§ INSTRUCTIONS TO FOLLOW: In the entries below, spot each line with the word "Loveland" and copy it.

§ DATASET EXTRACT:
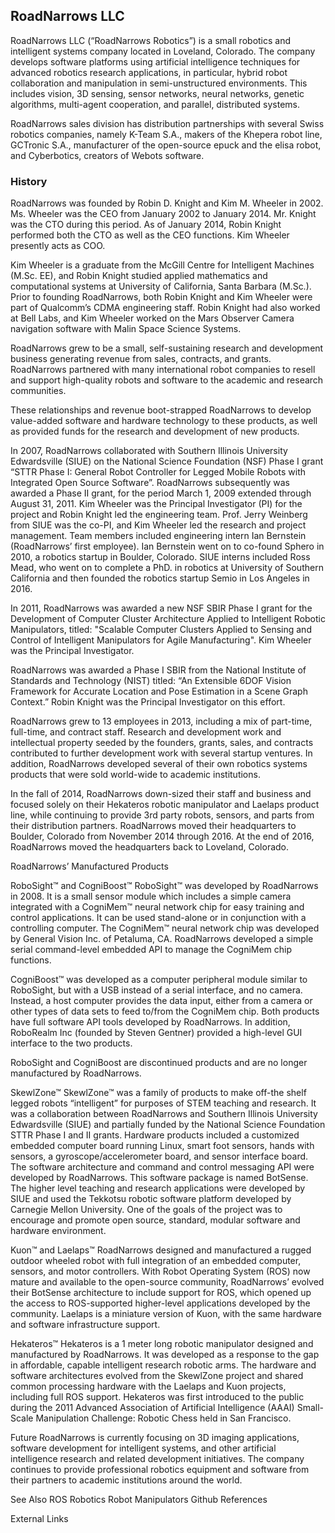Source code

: ## RoadNarrows LLC

RoadNarrows LLC (“RoadNarrows Robotics”) is a small robotics and intelligent systems company located in Loveland, Colorado.  The company develops software platforms using artificial intelligence techniques for advanced robotics research applications, in particular, hybrid robot collaboration and manipulation in semi-unstructured environments. This includes vision, 3D sensing, sensor networks, neural networks, genetic algorithms, multi-agent cooperation, and parallel, distributed systems. 

RoadNarrows sales division has distribution partnerships with several Swiss robotics companies, namely K-Team S.A., makers of the Khepera robot line, GCTronic S.A., manufacturer of the open-source epuck and the elisa robot, and Cyberbotics, creators of Webots software. 

### History

RoadNarrows was founded by Robin D. Knight and Kim M. Wheeler in 2002. Ms. Wheeler was the CEO from January 2002 to January 2014.  Mr. Knight was the CTO during this period. As of January 2014, Robin Knight performed both the CTO as well as the CEO functions. Kim Wheeler presently acts as COO.

Kim Wheeler is a graduate from the McGill Centre for Intelligent Machines (M.Sc. EE), and Robin Knight studied applied mathematics and computational systems at University of California, Santa Barbara (M.Sc.). Prior to founding RoadNarrows, both Robin Knight and Kim Wheeler were part of Qualcomm’s CDMA engineering staff. Robin Knight had also worked at Bell Labs, and Kim Wheeler worked on the Mars Observer Camera navigation software with Malin Space Science Systems.

RoadNarrows grew to be a small, self-sustaining research and development business generating revenue from sales, contracts, and grants. RoadNarrows partnered with many international robot companies to resell and support high-quality  robots and software to the academic and research communities. 

These relationships and revenue boot-strapped RoadNarrows to develop value-added software and hardware technology to these products, as well as provided funds for the research and development of new products. 

In 2007, RoadNarrows collaborated with Southern Illinois University Edwardsville (SIUE) on the National Science Foundation (NSF) Phase I grant “STTR Phase I: General Robot Controller for Legged Mobile Robots with Integrated Open Source Software”. RoadNarrows subsequently was awarded a Phase II grant, for the period March 1, 2009 extended through  August 31, 2011. Kim Wheeler was the Principal Investigator (PI) for the project and Robin Knight led the engineering team. Prof. Jerry Weinberg from SIUE was the co-PI, and Kim Wheeler led the research and project management.  Team members included engineering intern Ian Bernstein (RoadNarrows’ first employee). Ian Bernstein went on to co-found Sphero in 2010, a robotics startup in Boulder, Colorado. SIUE interns included Ross Mead, who went on to complete a PhD. in robotics at University of Southern California and then founded the robotics startup Semio in Los Angeles in 2016. 

In 2011, RoadNarrows was awarded a new NSF SBIR Phase I grant for the Development of Computer Cluster Architecture Applied to Intelligent Robotic Manipulators, titled: "Scalable Computer Clusters Applied to Sensing and Control of Intelligent Manipulators for Agile Manufacturing". Kim Wheeler was the Principal Investigator.

RoadNarrows was awarded a Phase I SBIR from the National Institute of Standards and Technology (NIST) titled: “An Extensible 6DOF Vision Framework for Accurate Location and Pose Estimation in a Scene Graph Context.” Robin Knight was the Principal Investigator on this effort. 

RoadNarrows grew to 13 employees in 2013, including a mix of part-time, full-time, and contract staff. Research and development work and intellectual property seeded by the founders, grants, sales, and contracts contributed to further development work with several startup ventures. In addition, RoadNarrows developed several of their own robotics systems products that were sold world-wide to academic institutions. 

In the fall of 2014, RoadNarrows down-sized their staff and business and focused solely on their Hekateros robotic manipulator and Laelaps product line, while continuing to provide 3rd party robots, sensors, and parts from their distribution partners. RoadNarrows moved their headquarters to Boulder, Colorado from November 2014 through 2016. At the end of 2016, RoadNarrows moved the headquarters back to Loveland, Colorado. 


RoadNarrows’ Manufactured Products

RoboSight™ and CogniBoost™
RoboSight™ was developed by RoadNarrows in 2008. It is a small sensor module which includes a simple camera integrated with a CogniMem™ neural network chip for easy training and control applications. It can be used stand-alone or in conjunction with a controlling computer. The CogniMem™ neural network chip was developed by General Vision Inc. of Petaluma, CA. RoadNarrows developed a simple serial command-level embedded API to manage the CogniMem chip functions. 

CogniBoost™ was developed as a computer peripheral module similar to RoboSight, but with a USB instead of a serial interface, and no camera. Instead, a host computer provides the data input, either from a camera or other types of data sets to feed to/from the CogniMem chip.  Both products have full software API tools developed by RoadNarrows. In addition, RoboRealm Inc (founded by Steven Gentner) provided a high-level GUI interface to the two products. 

RoboSight and CogniBoost are discontinued products and are no longer manufactured by RoadNarrows. 

SkewlZone™ 
SkewlZone™ was a family of products to make off-the shelf legged robots “intelligent” for purposes of STEM teaching and research. It was a collaboration between RoadNarrows and Southern Illinois University Edwardsville (SIUE) and partially funded by the National Science Foundation STTR Phase I and II grants.  Hardware products included a customized embedded computer board running Linux, smart foot sensors, hands with sensors, a gyroscope/accelerometer board, and sensor interface board. The software architecture and command and control messaging API were developed by RoadNarrows. This software package is named BotSense. The higher level teaching and research applications were developed by SIUE and used the Tekkotsu robotic software platform developed by Carnegie Mellon University. One of the goals of the project was to encourage and promote open source, standard, modular software and hardware environment. 

Kuon™ and Laelaps™
RoadNarrows designed and manufactured a rugged outdoor wheeled robot with full integration of an embedded computer, sensors, and motor controllers. With Robot Operating System (ROS) now mature and available to the open-source community, RoadNarrows’ evolved their BotSense architecture to include support for ROS, which opened up the access to ROS-supported higher-level applications developed by the community.  Laelaps is a miniature version of Kuon, with the same hardware and software infrastructure support. 

Hekateros™
Hekateros is a 1 meter long robotic manipulator designed and manufactured by RoadNarrows. It was developed as a response to the gap in affordable, capable intelligent research robotic arms. The hardware and software architectures evolved from the SkewlZone project and shared common processing hardware with the Laelaps and Kuon projects, including full ROS support. Hekateros was first introduced to the public during the 2011 Advanced Association of Artificial Intelligence (AAAI) Small-Scale Manipulation Challenge: Robotic Chess held in San Francisco. 

Future
RoadNarrows is currently focusing on 3D imaging applications, software development for intelligent systems, and other artificial intelligence research and related development initiatives. The company continues to provide professional robotics equipment and software from their partners to academic institutions around the world.

See Also
ROS
Robotics
Robot Manipulators
Github
References


External Links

§ RESULT OF THE TASK:
RoadNarrows LLC (“RoadNarrows Robotics”) is a small robotics and intelligent systems company located in Loveland, Colorado.  The company develops software platforms using artificial intelligence techniques for advanced robotics research applications, in particular, hybrid robot collaboration and manipulation in semi-unstructured environments. This includes vision, 3D sensing, sensor networks, neural networks, genetic algorithms, multi-agent cooperation, and parallel, distributed systems. 
In the fall of 2014, RoadNarrows down-sized their staff and business and focused solely on their Hekateros robotic manipulator and Laelaps product line, while continuing to provide 3rd party robots, sensors, and parts from their distribution partners. RoadNarrows moved their headquarters to Boulder, Colorado from November 2014 through 2016. At the end of 2016, RoadNarrows moved the headquarters back to Loveland, Colorado. 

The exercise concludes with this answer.